> [What you are asked to do]: Where the word "begin" occurs in a line of the listing, please copy the line.

*** Block opens ***

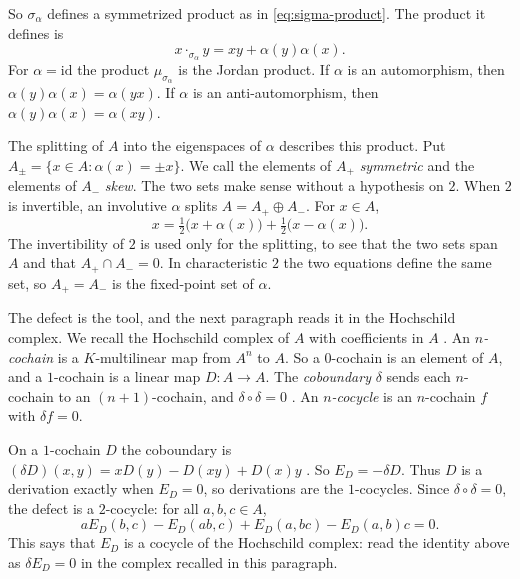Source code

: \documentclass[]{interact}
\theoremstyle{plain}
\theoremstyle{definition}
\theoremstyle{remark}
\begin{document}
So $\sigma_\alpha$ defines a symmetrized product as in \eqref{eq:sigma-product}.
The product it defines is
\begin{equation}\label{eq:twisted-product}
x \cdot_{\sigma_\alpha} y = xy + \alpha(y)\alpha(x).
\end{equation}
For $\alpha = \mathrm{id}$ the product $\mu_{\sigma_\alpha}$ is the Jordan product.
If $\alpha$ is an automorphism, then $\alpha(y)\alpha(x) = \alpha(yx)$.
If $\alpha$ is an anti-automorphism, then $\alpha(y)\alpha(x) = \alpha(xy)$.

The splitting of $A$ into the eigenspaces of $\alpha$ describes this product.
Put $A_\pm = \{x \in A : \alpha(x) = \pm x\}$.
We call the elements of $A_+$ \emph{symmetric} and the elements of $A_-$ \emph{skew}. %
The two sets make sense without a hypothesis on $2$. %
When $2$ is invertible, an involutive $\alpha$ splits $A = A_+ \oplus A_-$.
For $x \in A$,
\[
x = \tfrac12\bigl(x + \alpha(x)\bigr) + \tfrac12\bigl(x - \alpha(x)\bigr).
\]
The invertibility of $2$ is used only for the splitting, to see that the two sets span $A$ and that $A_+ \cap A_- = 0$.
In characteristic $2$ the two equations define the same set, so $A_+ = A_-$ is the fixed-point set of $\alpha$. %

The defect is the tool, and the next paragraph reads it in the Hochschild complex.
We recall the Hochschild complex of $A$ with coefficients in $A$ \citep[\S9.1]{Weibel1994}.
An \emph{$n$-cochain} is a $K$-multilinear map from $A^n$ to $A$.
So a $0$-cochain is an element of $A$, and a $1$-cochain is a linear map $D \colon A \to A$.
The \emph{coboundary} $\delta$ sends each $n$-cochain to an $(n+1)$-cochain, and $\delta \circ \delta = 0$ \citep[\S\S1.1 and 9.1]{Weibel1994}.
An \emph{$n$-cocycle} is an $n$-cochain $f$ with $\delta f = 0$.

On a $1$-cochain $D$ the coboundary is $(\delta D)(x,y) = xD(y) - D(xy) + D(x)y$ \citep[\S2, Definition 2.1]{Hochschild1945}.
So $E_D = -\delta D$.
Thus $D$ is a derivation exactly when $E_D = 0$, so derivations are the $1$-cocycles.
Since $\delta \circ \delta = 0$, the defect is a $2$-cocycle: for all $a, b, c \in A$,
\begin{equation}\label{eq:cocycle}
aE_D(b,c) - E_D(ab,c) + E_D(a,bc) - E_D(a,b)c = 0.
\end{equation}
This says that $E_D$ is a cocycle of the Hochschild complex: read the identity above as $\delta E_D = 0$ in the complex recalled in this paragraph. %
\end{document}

*** Block closes ***
*** Block opens ***

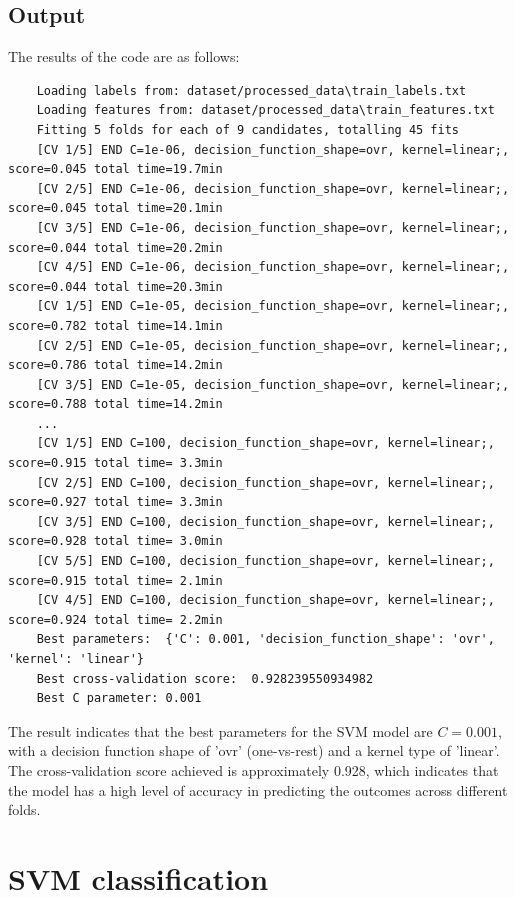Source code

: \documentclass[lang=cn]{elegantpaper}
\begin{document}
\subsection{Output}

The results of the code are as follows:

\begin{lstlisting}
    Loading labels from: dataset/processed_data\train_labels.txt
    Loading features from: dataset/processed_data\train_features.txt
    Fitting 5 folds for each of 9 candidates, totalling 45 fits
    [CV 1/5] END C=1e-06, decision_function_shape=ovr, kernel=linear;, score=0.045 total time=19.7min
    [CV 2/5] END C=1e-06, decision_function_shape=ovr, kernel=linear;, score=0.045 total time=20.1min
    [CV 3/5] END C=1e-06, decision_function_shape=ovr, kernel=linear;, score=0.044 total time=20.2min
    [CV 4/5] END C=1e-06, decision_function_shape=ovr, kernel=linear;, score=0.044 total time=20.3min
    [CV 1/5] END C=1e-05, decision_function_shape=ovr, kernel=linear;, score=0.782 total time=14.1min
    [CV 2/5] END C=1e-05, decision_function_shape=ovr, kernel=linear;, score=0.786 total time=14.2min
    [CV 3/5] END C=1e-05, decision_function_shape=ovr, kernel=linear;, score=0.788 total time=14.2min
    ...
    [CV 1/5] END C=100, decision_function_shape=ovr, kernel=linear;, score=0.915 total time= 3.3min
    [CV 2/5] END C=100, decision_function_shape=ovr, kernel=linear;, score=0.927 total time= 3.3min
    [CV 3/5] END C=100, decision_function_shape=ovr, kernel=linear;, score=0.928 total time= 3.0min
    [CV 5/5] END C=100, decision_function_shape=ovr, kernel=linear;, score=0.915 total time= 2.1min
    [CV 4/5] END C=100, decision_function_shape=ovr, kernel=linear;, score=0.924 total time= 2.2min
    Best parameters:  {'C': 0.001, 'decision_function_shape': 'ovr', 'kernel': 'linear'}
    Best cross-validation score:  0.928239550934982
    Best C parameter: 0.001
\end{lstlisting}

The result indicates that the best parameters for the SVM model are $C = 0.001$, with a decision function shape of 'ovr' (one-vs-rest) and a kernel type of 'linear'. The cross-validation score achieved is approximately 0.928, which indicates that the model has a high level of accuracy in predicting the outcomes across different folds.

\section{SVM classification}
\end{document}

*** Block closes ***

> [Task answer]:
\begin{document}
\begin{equation}\label{eq:twisted-product}
\begin{equation}\label{eq:cocycle}
\begin{document}
\begin{lstlisting}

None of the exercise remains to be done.